§ EXERCISE MATERIALS

★ ★ ★ ★

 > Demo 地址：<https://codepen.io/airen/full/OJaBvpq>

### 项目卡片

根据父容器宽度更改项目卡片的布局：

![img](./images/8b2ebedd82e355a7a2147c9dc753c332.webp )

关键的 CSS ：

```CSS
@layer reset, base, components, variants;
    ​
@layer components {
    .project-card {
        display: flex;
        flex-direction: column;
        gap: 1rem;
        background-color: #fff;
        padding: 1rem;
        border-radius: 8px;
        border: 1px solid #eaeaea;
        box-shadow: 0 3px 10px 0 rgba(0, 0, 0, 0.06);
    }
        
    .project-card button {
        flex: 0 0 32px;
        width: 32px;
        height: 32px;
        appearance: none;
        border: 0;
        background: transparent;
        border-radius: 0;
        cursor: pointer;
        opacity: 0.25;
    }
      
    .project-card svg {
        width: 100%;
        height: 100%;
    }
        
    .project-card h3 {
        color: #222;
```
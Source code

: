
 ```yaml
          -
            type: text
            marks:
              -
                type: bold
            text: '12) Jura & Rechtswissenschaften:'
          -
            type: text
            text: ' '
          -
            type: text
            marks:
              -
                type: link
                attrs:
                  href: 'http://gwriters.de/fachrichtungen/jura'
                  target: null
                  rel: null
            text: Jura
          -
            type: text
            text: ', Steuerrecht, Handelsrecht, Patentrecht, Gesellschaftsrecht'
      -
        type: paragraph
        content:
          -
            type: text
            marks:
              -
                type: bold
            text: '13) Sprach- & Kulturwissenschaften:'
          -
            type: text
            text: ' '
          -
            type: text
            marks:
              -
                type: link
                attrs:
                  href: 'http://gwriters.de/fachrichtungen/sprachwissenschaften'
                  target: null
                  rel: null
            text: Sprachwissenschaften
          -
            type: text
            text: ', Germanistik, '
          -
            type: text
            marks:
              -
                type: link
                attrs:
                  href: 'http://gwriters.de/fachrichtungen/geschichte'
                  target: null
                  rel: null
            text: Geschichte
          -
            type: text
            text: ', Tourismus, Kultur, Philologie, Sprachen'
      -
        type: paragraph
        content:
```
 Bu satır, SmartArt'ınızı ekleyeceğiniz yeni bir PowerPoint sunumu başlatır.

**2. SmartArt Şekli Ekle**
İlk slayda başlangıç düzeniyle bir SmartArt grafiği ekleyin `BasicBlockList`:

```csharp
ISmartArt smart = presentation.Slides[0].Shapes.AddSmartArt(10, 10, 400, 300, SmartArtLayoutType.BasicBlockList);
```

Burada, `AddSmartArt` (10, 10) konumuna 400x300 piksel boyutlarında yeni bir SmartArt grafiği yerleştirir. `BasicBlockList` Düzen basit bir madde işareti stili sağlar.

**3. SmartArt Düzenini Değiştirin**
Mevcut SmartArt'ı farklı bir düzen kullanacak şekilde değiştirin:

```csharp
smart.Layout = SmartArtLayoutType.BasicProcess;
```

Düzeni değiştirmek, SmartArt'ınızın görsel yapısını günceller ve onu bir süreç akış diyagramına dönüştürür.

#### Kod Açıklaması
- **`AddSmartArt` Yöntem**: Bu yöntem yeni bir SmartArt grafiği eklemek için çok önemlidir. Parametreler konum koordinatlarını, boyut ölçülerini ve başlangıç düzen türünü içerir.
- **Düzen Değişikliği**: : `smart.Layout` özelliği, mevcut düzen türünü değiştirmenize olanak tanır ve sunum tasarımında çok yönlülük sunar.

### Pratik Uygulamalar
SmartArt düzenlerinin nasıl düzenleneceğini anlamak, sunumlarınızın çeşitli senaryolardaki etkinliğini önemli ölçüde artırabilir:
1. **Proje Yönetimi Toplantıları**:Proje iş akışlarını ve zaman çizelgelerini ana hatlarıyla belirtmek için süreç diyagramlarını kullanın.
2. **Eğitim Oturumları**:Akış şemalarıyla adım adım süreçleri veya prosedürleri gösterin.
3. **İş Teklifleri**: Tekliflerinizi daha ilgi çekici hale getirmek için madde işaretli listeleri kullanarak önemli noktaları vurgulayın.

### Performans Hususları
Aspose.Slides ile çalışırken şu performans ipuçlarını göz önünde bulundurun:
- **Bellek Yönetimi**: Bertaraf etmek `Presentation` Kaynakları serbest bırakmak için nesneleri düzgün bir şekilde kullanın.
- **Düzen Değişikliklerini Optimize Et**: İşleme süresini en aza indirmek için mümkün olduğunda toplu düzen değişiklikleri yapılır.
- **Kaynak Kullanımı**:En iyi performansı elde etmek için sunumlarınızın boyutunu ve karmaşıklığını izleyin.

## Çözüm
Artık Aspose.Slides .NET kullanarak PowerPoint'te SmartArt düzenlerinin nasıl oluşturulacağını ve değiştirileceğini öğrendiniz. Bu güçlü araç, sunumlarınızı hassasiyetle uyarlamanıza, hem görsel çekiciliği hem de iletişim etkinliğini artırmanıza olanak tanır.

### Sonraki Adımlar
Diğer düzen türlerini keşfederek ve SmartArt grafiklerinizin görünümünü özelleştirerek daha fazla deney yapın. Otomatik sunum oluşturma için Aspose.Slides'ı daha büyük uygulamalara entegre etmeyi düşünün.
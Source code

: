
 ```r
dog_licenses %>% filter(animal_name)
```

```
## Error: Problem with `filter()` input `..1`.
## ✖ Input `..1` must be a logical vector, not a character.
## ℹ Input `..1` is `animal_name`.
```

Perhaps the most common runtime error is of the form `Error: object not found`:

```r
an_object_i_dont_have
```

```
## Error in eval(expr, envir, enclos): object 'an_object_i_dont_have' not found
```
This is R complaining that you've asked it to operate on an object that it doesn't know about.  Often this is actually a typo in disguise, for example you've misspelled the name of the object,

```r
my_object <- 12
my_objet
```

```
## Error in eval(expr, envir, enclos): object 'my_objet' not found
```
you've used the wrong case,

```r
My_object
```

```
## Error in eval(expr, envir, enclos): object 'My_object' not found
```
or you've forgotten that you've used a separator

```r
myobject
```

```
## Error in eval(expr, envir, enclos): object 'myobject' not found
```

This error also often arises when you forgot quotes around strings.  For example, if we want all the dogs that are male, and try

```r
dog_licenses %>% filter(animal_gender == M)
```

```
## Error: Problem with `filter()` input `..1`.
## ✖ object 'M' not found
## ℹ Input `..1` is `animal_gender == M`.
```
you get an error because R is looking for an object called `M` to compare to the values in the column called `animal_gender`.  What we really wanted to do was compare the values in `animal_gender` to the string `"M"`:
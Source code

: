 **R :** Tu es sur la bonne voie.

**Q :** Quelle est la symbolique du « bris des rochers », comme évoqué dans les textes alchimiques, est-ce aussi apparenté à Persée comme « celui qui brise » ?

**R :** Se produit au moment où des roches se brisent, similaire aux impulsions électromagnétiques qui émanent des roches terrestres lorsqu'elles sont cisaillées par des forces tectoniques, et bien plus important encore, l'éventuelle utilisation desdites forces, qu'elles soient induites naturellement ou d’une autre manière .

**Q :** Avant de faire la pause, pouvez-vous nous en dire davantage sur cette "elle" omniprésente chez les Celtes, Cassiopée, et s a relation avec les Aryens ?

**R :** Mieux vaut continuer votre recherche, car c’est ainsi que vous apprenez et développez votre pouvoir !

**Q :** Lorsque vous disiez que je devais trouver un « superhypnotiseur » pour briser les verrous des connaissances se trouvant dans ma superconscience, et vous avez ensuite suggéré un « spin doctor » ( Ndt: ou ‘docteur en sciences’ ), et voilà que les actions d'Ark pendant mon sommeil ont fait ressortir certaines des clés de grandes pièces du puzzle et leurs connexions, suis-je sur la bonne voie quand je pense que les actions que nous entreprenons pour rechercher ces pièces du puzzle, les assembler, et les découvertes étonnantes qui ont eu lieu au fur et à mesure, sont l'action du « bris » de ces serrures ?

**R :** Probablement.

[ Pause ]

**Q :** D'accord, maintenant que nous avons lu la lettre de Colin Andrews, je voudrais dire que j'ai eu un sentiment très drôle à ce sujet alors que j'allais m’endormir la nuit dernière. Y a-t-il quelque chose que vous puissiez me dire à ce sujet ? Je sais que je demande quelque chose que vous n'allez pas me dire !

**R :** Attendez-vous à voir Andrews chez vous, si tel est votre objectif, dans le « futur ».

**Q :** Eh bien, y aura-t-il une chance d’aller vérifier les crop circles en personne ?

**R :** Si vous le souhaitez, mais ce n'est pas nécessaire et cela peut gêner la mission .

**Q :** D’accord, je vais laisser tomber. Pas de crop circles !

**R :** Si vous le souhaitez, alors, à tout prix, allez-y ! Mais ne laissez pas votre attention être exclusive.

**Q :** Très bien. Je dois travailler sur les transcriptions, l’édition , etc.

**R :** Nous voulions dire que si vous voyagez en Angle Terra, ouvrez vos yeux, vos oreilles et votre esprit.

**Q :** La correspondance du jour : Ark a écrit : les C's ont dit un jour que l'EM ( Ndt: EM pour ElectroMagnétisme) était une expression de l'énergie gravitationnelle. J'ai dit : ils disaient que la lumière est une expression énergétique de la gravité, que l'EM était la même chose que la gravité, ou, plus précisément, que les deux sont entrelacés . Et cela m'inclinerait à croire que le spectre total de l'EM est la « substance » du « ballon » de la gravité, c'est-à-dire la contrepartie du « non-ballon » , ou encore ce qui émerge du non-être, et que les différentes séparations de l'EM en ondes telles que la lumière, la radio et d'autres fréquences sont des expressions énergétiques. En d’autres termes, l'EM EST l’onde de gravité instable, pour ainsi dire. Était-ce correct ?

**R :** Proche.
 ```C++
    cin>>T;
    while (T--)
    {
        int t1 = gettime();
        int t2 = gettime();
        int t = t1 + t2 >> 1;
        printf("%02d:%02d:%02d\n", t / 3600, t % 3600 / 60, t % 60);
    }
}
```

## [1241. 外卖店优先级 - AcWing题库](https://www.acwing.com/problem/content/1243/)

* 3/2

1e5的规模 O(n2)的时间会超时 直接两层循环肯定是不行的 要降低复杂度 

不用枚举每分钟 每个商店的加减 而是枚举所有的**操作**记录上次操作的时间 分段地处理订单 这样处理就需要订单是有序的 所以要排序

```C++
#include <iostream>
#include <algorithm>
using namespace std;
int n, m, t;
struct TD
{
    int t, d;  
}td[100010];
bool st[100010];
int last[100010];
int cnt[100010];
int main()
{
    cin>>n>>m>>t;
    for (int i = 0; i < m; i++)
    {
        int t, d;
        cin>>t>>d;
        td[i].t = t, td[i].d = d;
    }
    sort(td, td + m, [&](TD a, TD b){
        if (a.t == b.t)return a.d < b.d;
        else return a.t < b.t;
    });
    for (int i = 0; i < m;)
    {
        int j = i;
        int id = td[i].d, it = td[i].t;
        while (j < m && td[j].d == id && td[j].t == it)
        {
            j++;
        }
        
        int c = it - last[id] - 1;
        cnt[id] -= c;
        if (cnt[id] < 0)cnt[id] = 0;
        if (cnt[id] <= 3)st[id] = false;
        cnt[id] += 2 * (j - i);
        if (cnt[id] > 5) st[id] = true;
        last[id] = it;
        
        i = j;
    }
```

★ ★ ★ ★

§ EXERCISE PROMPT
Provide only the number of lines within the material that contain the string "found".

§ SOLUTION TO THIS EXERCISE
6